A block diagram of the suspended tractor monitoring module is shown in
Figure 10. Similarly to the access points, everything is enclosed in an ATEX-certified enclosure with an ATEX-certified Wi-Fi antenna.
4.3. Gateway
The gateway acts as the main connection to the surface database server; it wirelessly receives the data from the suspended tractor monitoring module and the access points; additionally, it is connected to the single-wire energy receiver SWET2 and the wireless energy transmitter WET3 using the Modbus protocol, and forwards their data. It is connected to the surface database server via a single-mode optical fiber. A block diagram of the gateway is shown in
Figure 11. Similarly to the access points, everything is enclosed in an ATEX-certified enclosure with an ATEX-certified Wi-Fi antenna
5. Conclusions
Mining operations always strive for increased productivity and higher safety standards for miners and machines. This paper focuses on the issues related to the monitoring of the energy transmission network and environmental parameters in underground mines, along with an innovative power supply system. This system consists of two subsystems: a single-wire system (SWET), and a wireless system (WET). The latter is intended as a system enabling the batteries to be recharged during movement of the suspended monorail train. It is possible to collect data on the operation of the above-mentioned power supply systems and the monorail in order to analyze them and assess their operational parameters (e.g., power, efficiency, location of the tractor in the roadway).

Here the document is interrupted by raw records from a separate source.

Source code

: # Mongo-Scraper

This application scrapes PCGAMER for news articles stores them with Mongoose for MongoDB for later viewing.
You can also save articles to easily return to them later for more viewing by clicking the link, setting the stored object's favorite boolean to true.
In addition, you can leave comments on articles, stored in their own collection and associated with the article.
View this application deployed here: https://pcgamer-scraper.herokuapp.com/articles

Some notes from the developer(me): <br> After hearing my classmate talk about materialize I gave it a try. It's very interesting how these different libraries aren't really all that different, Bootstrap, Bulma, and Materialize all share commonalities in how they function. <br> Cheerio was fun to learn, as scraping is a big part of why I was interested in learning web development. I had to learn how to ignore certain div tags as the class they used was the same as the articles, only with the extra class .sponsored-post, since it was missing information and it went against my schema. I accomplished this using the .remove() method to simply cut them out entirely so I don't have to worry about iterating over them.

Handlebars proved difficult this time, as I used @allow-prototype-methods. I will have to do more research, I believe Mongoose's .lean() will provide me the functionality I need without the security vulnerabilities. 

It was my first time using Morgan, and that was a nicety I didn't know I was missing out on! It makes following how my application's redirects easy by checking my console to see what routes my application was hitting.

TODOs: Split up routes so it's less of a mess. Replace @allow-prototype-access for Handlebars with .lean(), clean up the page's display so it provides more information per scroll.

A monitoring system will collect this data and additionally monitor the state of the energy transmission network and the environmental parameters of the mine. Of particular interest is the presence of hazardous gases, such as methane and carbon monoxide, which pose a significant threat to miner safety. Because of the presence of methane, the whole monitoring system is designed in an explosion-safe manner, aiming for ATEX certification.
The collected data will be transmitted to surface headquarters, where they are stored in a central database. There, the data can be further processed, providing insight into mine operations for potential optimization, and enabling the mine operators to detect and react to hazards before they cause any harm.